The base unit of joint credit risk is the probability of default (PD) of each issuer. Many popular approaches exist for computing PDs in the market place, developed by firms such as KMV Corporation, Moody's Risk Management Systems (MRMS), Risk Metrics, and so forth. In the spirit of reduced-form models, the default probability of issuer i at time t is usually expressed as a stochastic hazard rate, denoted as λ_i(t), i = 1,…, N. This chapter empirically examines the joint stochastic process for hazard rates, λ_i(t), for N issuers.

We fit a joint dynamic system to the intensities (or hazard rates) of roughly 600 issuers classified into six rating categories. Our approach involves capturing the correlation of PD levels across the six rating classes, and the correlation of firms' PDs within each rating class. We find (1) the appropriate copula function (for the joint distribution), (2) the stochastic process for rating-level default probabilities, and (3) the best set of marginal distributions for individual issuer default probabilities.

At the rating level, we choose from two classes of stochastic processes for the average hazard rate of the class: a jump-diffusion model and a regime-switching one.
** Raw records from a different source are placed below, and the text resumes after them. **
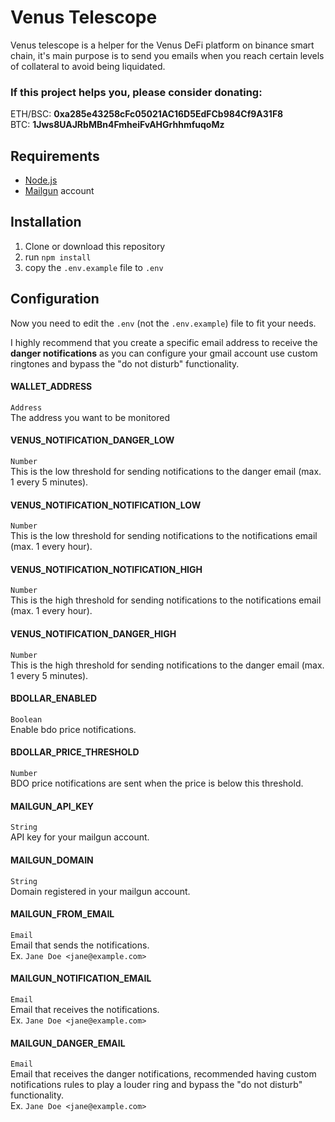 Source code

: # Venus Telescope

Venus telescope is a helper for the Venus DeFi platform on binance smart chain, it's main purpose is to send you emails when you reach certain levels of
collateral to avoid being liquidated.

### If this project helps you, please consider donating:

ETH/BSC: **0xa285e43258cFc05021AC16D5EdFCb984Cf9A31F8**  
BTC: **1Jws8UAJRbMBn4FmheiFvAHGrhhmfuqoMz**

## Requirements

- [Node.js](https://nodejs.org/en/)
- [Mailgun](https://www.mailgun.com/) account

## Installation

1. Clone or download this repository
2. run `npm install`
3. copy the `.env.example` file to `.env`

## Configuration

Now you need to edit the `.env` (not the `.env.example`) file to fit your needs.

I highly recommend that you create a specific email address to receive the **danger notifications** as you can configure your gmail account use custom ringtones
and bypass the "do not disturb" functionality.

#### WALLET_ADDRESS

``Address``  
The address you want to be monitored

#### VENUS_NOTIFICATION_DANGER_LOW

``Number``  
This is the low threshold for sending notifications to the danger email
(max. 1 every 5 minutes).

#### VENUS_NOTIFICATION_NOTIFICATION_LOW

``Number``  
This is the low threshold for sending notifications to the notifications email
(max. 1 every hour).

#### VENUS_NOTIFICATION_NOTIFICATION_HIGH

``Number``  
This is the high threshold for sending notifications to the notifications email
(max. 1 every hour).

#### VENUS_NOTIFICATION_DANGER_HIGH

``Number``  
This is the high threshold for sending notifications to the danger email
(max. 1 every 5 minutes).

#### BDOLLAR_ENABLED

``Boolean``  
Enable bdo price notifications.

#### BDOLLAR_PRICE_THRESHOLD

``Number``  
BDO price notifications are sent when the price is below this threshold.

#### MAILGUN_API_KEY

``String``  
API key for your mailgun account.

#### MAILGUN_DOMAIN

``String``  
Domain registered in your mailgun account.

#### MAILGUN_FROM_EMAIL

``Email``  
Email that sends the notifications.  
Ex. `Jane Doe <jane@example.com>`

#### MAILGUN_NOTIFICATION_EMAIL

``Email``  
Email that receives the notifications.  
Ex. `Jane Doe <jane@example.com>`

#### MAILGUN_DANGER_EMAIL

``Email``  
Email that receives the danger notifications, recommended having custom notifications rules to play a louder ring and bypass the "do not disturb"
functionality.  
Ex. `Jane Doe <jane@example.com>`
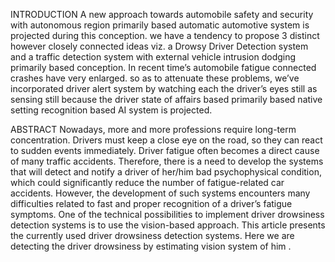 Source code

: INTRODUCTION
A new approach towards automobile safety and security with autonomous region primarily based automatic automotive system is projected during this conception. we have a tendency to propose 3 distinct however closely connected ideas viz. a Drowsy Driver Detection system and a traffic detection system with external vehicle intrusion dodging primarily based conception. In recent time’s automobile fatigue connected crashes have very enlarged. so as to attenuate these problems, we’ve incorporated driver alert system by watching each the driver’s eyes still as sensing still because the driver state of affairs based  primarily based native setting recognition based AI system is projected.

ABSTRACT
Nowadays, more and more professions require long-term concentration. Drivers must keep a close eye on the road, so they can react to sudden events immediately. Driver fatigue often becomes a direct cause of many traffic accidents. Therefore, there is a need to develop the systems that will detect and notify a driver of her/him bad psychophysical condition, which could significantly reduce the number of fatigue-related car accidents. However, the development of such systems encounters many difficulties related to fast and proper recognition of a driver’s fatigue symptoms. One of the technical possibilities to implement driver drowsiness detection systems is to use the vision-based approach. This article presents the currently used driver drowsiness detection systems. Here we are detecting the driver drowsiness by estimating vision system of him .
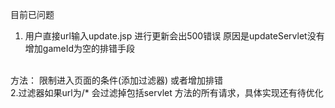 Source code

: 目前已问题

1. 用户直接url输入update.jsp 进行更新会出500错误 原因是updateServlet没有增加gameId为空的排错手段
<br>
方法： 限制进入页面的条件(添加过滤器)
或者增加排错
<br>
2.过滤器如果url为/* 会过滤掉包括servlet 方法的所有请求，具体实现还有待优化
   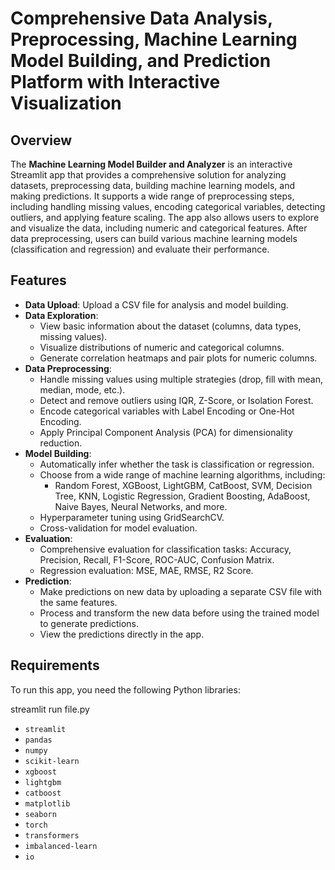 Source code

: # Comprehensive Data Analysis, Preprocessing, Machine Learning Model Building, and Prediction Platform with Interactive Visualization

## Overview
The **Machine Learning Model Builder and Analyzer** is an interactive Streamlit app that provides a comprehensive solution for analyzing datasets, preprocessing data, building machine learning models, and making predictions. It supports a wide range of preprocessing steps, including handling missing values, encoding categorical variables, detecting outliers, and applying feature scaling. The app also allows users to explore and visualize the data, including numeric and categorical features. After data preprocessing, users can build various machine learning models (classification and regression) and evaluate their performance.

## Features
- **Data Upload**: Upload a CSV file for analysis and model building.
- **Data Exploration**: 
  - View basic information about the dataset (columns, data types, missing values).
  - Visualize distributions of numeric and categorical columns.
  - Generate correlation heatmaps and pair plots for numeric columns.
- **Data Preprocessing**: 
  - Handle missing values using multiple strategies (drop, fill with mean, median, mode, etc.).
  - Detect and remove outliers using IQR, Z-Score, or Isolation Forest.
  - Encode categorical variables with Label Encoding or One-Hot Encoding.
  - Apply Principal Component Analysis (PCA) for dimensionality reduction.
- **Model Building**: 
  - Automatically infer whether the task is classification or regression.
  - Choose from a wide range of machine learning algorithms, including:
    - Random Forest, XGBoost, LightGBM, CatBoost, SVM, Decision Tree, KNN, Logistic Regression, Gradient Boosting, AdaBoost, Naive Bayes, Neural Networks, and more.
  - Hyperparameter tuning using GridSearchCV.
  - Cross-validation for model evaluation.
- **Evaluation**: 
  - Comprehensive evaluation for classification tasks: Accuracy, Precision, Recall, F1-Score, ROC-AUC, Confusion Matrix.
  - Regression evaluation: MSE, MAE, RMSE, R2 Score.
- **Prediction**:
  - Make predictions on new data by uploading a separate CSV file with the same features.
  - Process and transform the new data before using the trained model to generate predictions.
  - View the predictions directly in the app.

## Requirements
To run this app, you need the following Python libraries:

streamlit run file.py

- `streamlit`
- `pandas`
- `numpy`
- `scikit-learn`
- `xgboost`
- `lightgbm`
- `catboost`
- `matplotlib`
- `seaborn`
- `torch`
- `transformers`
- `imbalanced-learn`
- `io`
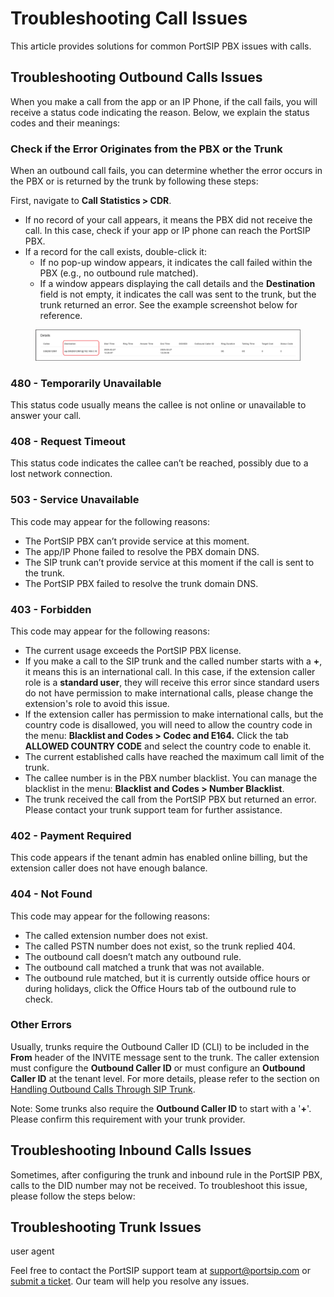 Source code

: # Troubleshooting Call Issues

This article provides solutions for common PortSIP PBX issues with calls.

## Troubleshooting Outbound Calls Issues

When you make a call from the app or an IP Phone, if the call fails, you will receive a status code indicating the reason. Below, we explain the status codes and their meanings:

### Check if the Error Originates from the PBX or the Trunk

When an outbound call fails, you can determine whether the error occurs in the PBX or is returned by the trunk by following these steps:

First, navigate to **Call Statistics > CDR**.

* If no record of your call appears, it means the PBX did not receive the call. In this case, check if your app or IP phone can reach the PortSIP PBX.
* If a record for the call exists, double-click it:
  * If no pop-up window appears, it indicates the call failed within the PBX (e.g., no outbound rule matched).
  * If a window appears displaying the call details and the **Destination** field is not empty, it indicates the call was sent to the trunk, but the trunk returned an error. See the example screenshot below for reference.

<figure><img src="../../.gitbook/assets/cdr-trouble-shoot.png" alt=""><figcaption></figcaption></figure>

### **480 - Temporarily Unavailable**

This status code usually means the callee is not online or unavailable to answer your call.

### **408 - Request Timeout**

This status code indicates the callee can’t be reached, possibly due to a lost network connection.

### **503 - Service Unavailable**

This code may appear for the following reasons:

* The PortSIP PBX can’t provide service at this moment.
* The app/IP Phone failed to resolve the PBX domain DNS.
* The SIP trunk can’t provide service at this moment if the call is sent to the trunk.
* The PortSIP PBX failed to resolve the trunk domain DNS.

### **403 - Forbidden**

This code may appear for the following reasons:

* The current usage exceeds the PortSIP PBX license.
* If you make a call to the SIP trunk and the called number starts with a **+**, it means this is an international call. In this case, if the extension caller role is a **standard user**, they will receive this error since standard users do not have permission to make international calls, please change the extension's role to avoid this issue.
* If the extension caller has permission to make international calls, but the country code is disallowed, you will need to allow the country code in the menu: **Blacklist and Codes > Codec and E164.** Click the tab **ALLOWED COUNTRY CODE** and select the country code to enable it.
* The current established calls have reached the maximum call limit of the trunk.
* The callee number is in the PBX number blacklist. You can manage the blacklist in the menu: **Blacklist and Codes > Number Blacklist**.
* The trunk received the call from the PortSIP PBX but returned an error. Please contact your trunk support team for further assistance.

### **402 - Payment Required**

This code appears if the tenant admin has enabled online billing, but the extension caller does not have enough balance.

### **404 - Not Found**

This code may appear for the following reasons:

* The called extension number does not exist.
* The called PSTN number does not exist, so the trunk replied 404.
* The outbound call doesn’t match any outbound rule.
* The outbound call matched a trunk that was not available.
* The outbound rule matched, but it is currently outside office hours or during holidays, click the Office Hours tab of the outbound rule to check.

### Other Errors

Usually, trunks require the Outbound Caller ID (CLI) to be included in the **From** header of the INVITE message sent to the trunk. The caller extension must configure the **Outbound Caller ID** or must configure an **Outbound Caller ID** at the tenant level. For more details, please refer to the section on [Handling Outbound Calls Through SIP Trunk](../portsip-pbx-administration-guide/7-trunk-management/handle-outbound-calls-through-sip-trunk.md#outboundcallerid).

Note: Some trunks also require the **Outbound Caller ID** to start with a '**+**'. Please confirm this requirement with your trunk provider.

## Troubleshooting Inbound Calls Issues

Sometimes, after configuring the trunk and inbound rule in the PortSIP PBX, calls to the DID number may not be received. To troubleshoot this issue, please follow the steps below:



## Troubleshooting Trunk Issues

user agent



Feel free to contact the PortSIP support team at [support@portsip.com](mailto:support@portsip.com) or [submit a ticket](https://portsip.atlassian.net/servicedesk/customer/portals). Our team will help you resolve any issues.





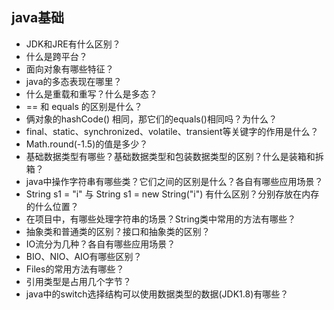 
## java基础

- JDK和JRE有什么区别？
- 什么是跨平台？
- 面向对象有哪些特征？
- java的多态表现在哪里？
- 什么是重载和重写？什么是多态？
- == 和 equals 的区别是什么？
- 俩对象的hashCode() 相同，那它们的equals()相同吗？为什么？
- final、static、synchronized、volatile、transient等关键字的作用是什么？
- Math.round(-1.5)的值是多少？
- 基础数据类型有哪些？基础数据类型和包装数据类型的区别？什么是装箱和拆箱？
- java中操作字符串有哪些类？它们之间的区别是什么？各自有哪些应用场景？
- String s1 = "i" 与 String s1 = new String("i") 有什么区别？分别存放在内存的什么位置？
- 在项目中，有哪些处理字符串的场景？String类中常用的方法有哪些？
- 抽象类和普通类的区别？接口和抽象类的区别？
- IO流分为几种？各自有哪些应用场景？
- BIO、NIO、AIO有哪些区别？
- Files的常用方法有哪些？
- 引用类型是占用几个字节？
- java中的switch选择结构可以使用数据类型的数据(JDK1.8)有哪些？
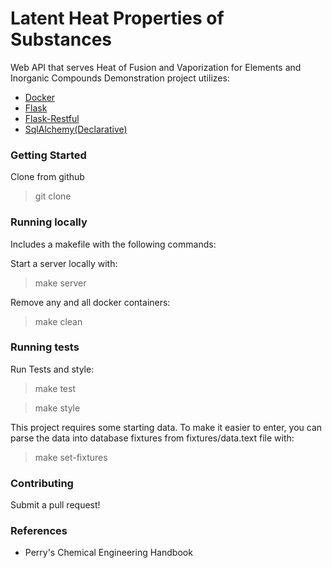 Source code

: # Latent Heat Properties of Substances

Web API that serves Heat of Fusion and Vaporization for Elements and Inorganic Compounds
Demonstration project utilizes:
 
 * [Docker](https://docs.docker.com/)
 * [Flask](http://flask.pocoo.org/)
 * [Flask-Restful](http://flask-restful-cn.readthedocs.io/en/0.3.5/)
 * [SqlAlchemy(Declarative)](http://docs.sqlalchemy.org/en/latest/orm/extensions/declarative/api.html)
 
### Getting Started

Clone from github
> git clone 

### Running locally

Includes a makefile with the following commands:

Start a server locally with:
> make server

Remove any and all docker containers:
> make clean


### Running tests

Run Tests and style:
> make test

> make style

This project requires some starting data. To make it easier to
enter, you can parse the data into database fixtures from fixtures/data.text file
with:
> make set-fixtures

### Contributing

Submit a pull request!

### References

* Perry's Chemical Engineering Handbook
At the issuer level, we choose from three distributional assumptions: a normal distribution, a Student's t distribution, and a skewed double exponential distribution. We compare these distributions for each issuer using four goodness-of-fit criteria. At the copula level, we choose from four types: normal, Student's t, Gumbel, and Clayton. These inject varying amounts of correlation emanating from the joint occurrence of extreme observations.⁴

The various combinations of choices at the rating, issuer, and copula levels result in 56 different systems of joint variation. To compare across these, we develop a metric to determine how well different multivariate distributions fit the observed covariation in PDs. The metric accounts for the level of correlations, asymmetry of correlations, and the tail dependence in the data.

An important issue we look at here is tail dependence. Tail dependence is the feature of the joint distribution that determines how much of the correlation between default intensity processes comes from extreme observations and how much from central observations. For example, imagine two different bivariate distributions with the same standard normal marginal distributions. One distribution has a normal copula and the other a Student's t copula with a low degree of freedom. The former has lower tail dependence than the latter, which generates more joint tail observations. Hence, from a risk point of view, given the marginal distributions, the second joint distribution would be riskier for a large class of risk-averse investors. Our study sheds light on the tail dependence for default risk in a representative data set of US firms.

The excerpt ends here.